Было у Сергеенко в запасе столько историй, что хватило бы, наверное, не на один год. В часы затишья рассказывал связной командиру про то, как участвовал он в Брусиловском прорыве, про Зайончковского, «солдатского генерала», как звали того в окопах, про то, как конники лошадиным потом выводили заедавших их до тоски вшей. «Як с ходу рубаху с тела и за́раз пид брюхо ей — уси пипроподуть», — говорил Сергеенко. Удивляло еще Ребрикова, что связной на память знал по фамилиям всех своих бывших полковых, ротных, батальонных и взводных, как он их называл. И заметил Ребриков, что, слушая Сергеенко, всегда можно узнать и намотать себе на ус то, что может пригодиться во фронтовой жизни, и не раз задумывался над тем, уж не нарочно ли учит уму-разуму своего молодого командира хитрый связной.
Как-то раз Ребрикова срочно вызвали из землянки. Перед ним стоял командир полка. Ответив на приветствие лейтенанта, велел вести показывать ротное хозяйство. Молча подполковник и Ребриков обошли блиндажи и ячейки, побывали на кухне. Командир полка ничем не восхищался и ничего не ругал, а когда кончил обход и они остались одни с Ребриковым, сказал:
— Кажется, по-человечески рота живет. — И, оглядев Ребрикова, спросил его: — Ну как, привыкли немножко?
И Ребриков весело ответил:
— Привыкаю будто, товарищ подполковник!
Командир полка вздохнул, поглядел на обжитые землянки, на дым, что стелется над подтаивающим снегом, и задумчиво проговорил:
— Засиделись мы тут. Будто и торопиться некуда.
И действительно, тишина вокруг была такая, что, казалось, люди залезли в землю просто из озорства.
Спустились в землянку.
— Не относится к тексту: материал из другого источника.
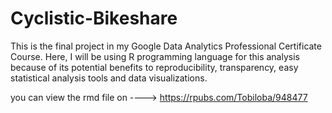 # Cyclistic-Bikeshare
This is the final project in my Google Data Analytics Professional Certificate Course.  Here, I will be using R programming language for this analysis because of its potential benefits to reproducibility, transparency, easy statistical analysis tools and data visualizations.

you can view the rmd file on ----> https://rpubs.com/Tobiloba/948477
Подполковник разделся и поел вместе с Ребриковым супа и каши, которые принес Сергеенко. И как-то сразу превратился командир полка в доброго гостя, простого и доступного. Он расспрашивал связного, где тот служил, и неожиданно выяснилось, что бывали они с Сергеенко где-то почти рядом и воевали под началом одних и тех же командующих. Когда довольный этаким поворотом дел связной понес на кухню посуду, командир полка, закурив, сказал ему вслед:
— Настоящий солдат.
Не приходило раньше в голову Ребрикову, а тут подумалось, что и в самом деле слово это, такое старое и точное, — солдат — удивительно шло к Сергеенко.
Вскоре к Ребрикову начало прибывать пополнение. К удовольствию командиров взводов, да и самого Ребрикова, новички оказались народом обстрелянным, и потому беспокоиться, как поведут они себя в бою, не приходилось.
Именно Сергеенко навел его в те дни на мысль, что, наверное, скоро придется им наступать.
И в самом деле, как и все солдаты на войне узнают новости раньше начальства, не ошибался старый связной. Вскоре вызвал Ребрикова к себе комбат, немногословный, добродушный капитан Сытник.
— Получай боевое крещенье, лейтенант Ребриков, — сказал он.
Намечался прорыв на участке батальона. Дальней задачей ставилось занять железнодорожную станцию и перерезать дорогу. Ближайшей — внезапным ударом овладеть деревней Тупичи, где засиделись немцы.
Роте Ребрикова следовало выступать первой, другим его поддерживать.
— Гляди, — капитан пристально изучал командира роты. — Людей зря не губи. Хитростью надо… У них там под каждой крышей пулемет. Сам ведь видел, разведчик-доброволец. — И он безобидно рассмеялся.
Операция была назначена на следующее утро. Имелось еще время на обдумывание. Вот когда припомнились слова преподавателя тактики: «Ваше решение…» Через полчаса Ребриков уже сидел у себя в блиндаже, разглядывая слабо прочерченные горизонтали на копии с куска карты — «сотки», и, как некогда над школьной задачей, грыз кончик карандаша, чертил, прикидывал. Когда план был готов, Ребриков запомнил его наизусть и уничтожил бумагу.
Тишина в эти дни стояла над позициями необыкновенная. Притихли и немцы, словно почуяли недоброе.
Теперь в роте было еще двое командиров взводов с курсов младших лейтенантов. Оба старше Ребрикова и уже успели повоевать. Ставя задачу перед взводами, командир роты старался говорить с ними баском, но не сомневался в том, что ребята отлично догадывались, что он за птица. И опять он припомнил добрые советы училищных командиров и повторил памятные слова полковника Петрова так, будто это был его собственный опыт:
— Людей дергать не надо. Пусть поедят, выспятся…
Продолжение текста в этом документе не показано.